What to work on :: In the material below, find each line with the word "ping" and list it.

Data records ::
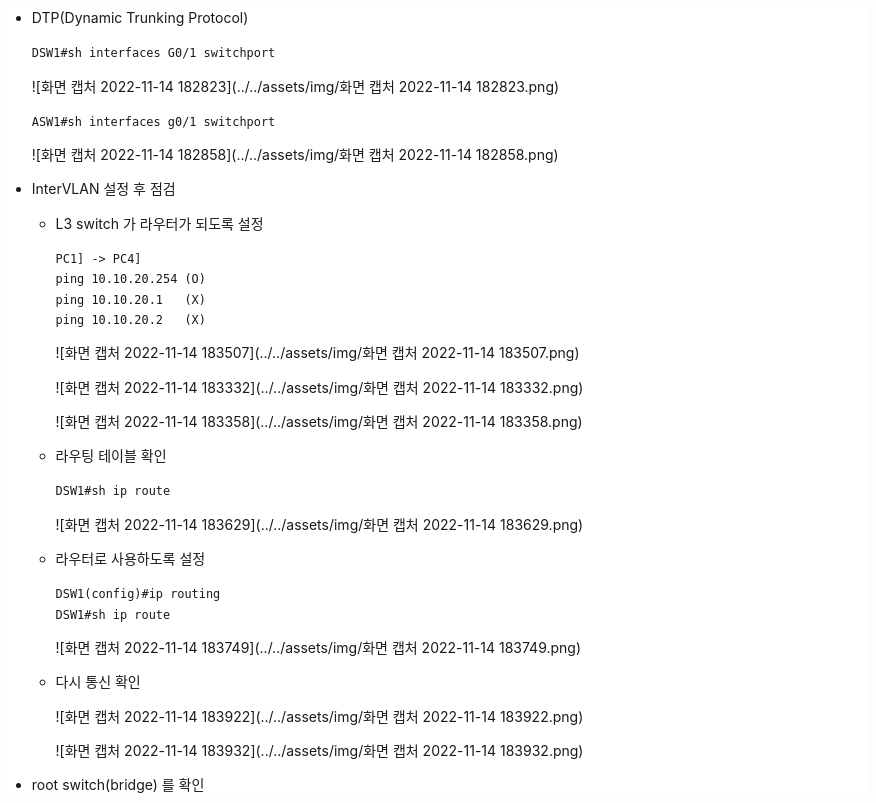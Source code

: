   - DTP(Dynamic Trunking Protocol)

    ```
    DSW1#sh interfaces G0/1 switchport
    ```

    ![화면 캡처 2022-11-14 182823](../../assets/img/화면 캡처 2022-11-14 182823.png)

    ```
    ASW1#sh interfaces g0/1 switchport 
    ```

    ![화면 캡처 2022-11-14 182858](../../assets/img/화면 캡처 2022-11-14 182858.png)

- InterVLAN  설정 후 점검 

  - L3 switch 가 라우터가 되도록 설정

    ```
    PC1] -> PC4]
    ping 10.10.20.254 (O)
    ping 10.10.20.1   (X)
    ping 10.10.20.2   (X)
    ```

     ![화면 캡처 2022-11-14 183507](../../assets/img/화면 캡처 2022-11-14 183507.png)

    ![화면 캡처 2022-11-14 183332](../../assets/img/화면 캡처 2022-11-14 183332.png)

    ![화면 캡처 2022-11-14 183358](../../assets/img/화면 캡처 2022-11-14 183358.png)

  - 라우팅 테이블 확인

    ```
    DSW1#sh ip route 
    ```

    ![화면 캡처 2022-11-14 183629](../../assets/img/화면 캡처 2022-11-14 183629.png)

  - 라우터로 사용하도록 설정

    ```
    DSW1(config)#ip routing
    DSW1#sh ip route
    ```

    ![화면 캡처 2022-11-14 183749](../../assets/img/화면 캡처 2022-11-14 183749.png)

  - 다시 통신 확인

    ![화면 캡처 2022-11-14 183922](../../assets/img/화면 캡처 2022-11-14 183922.png)

    ![화면 캡처 2022-11-14 183932](../../assets/img/화면 캡처 2022-11-14 183932.png)

- root switch(bridge) 를 확인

Result ::
    ping 10.10.20.254 (O)
    ping 10.10.20.1   (X)
    ping 10.10.20.2   (X)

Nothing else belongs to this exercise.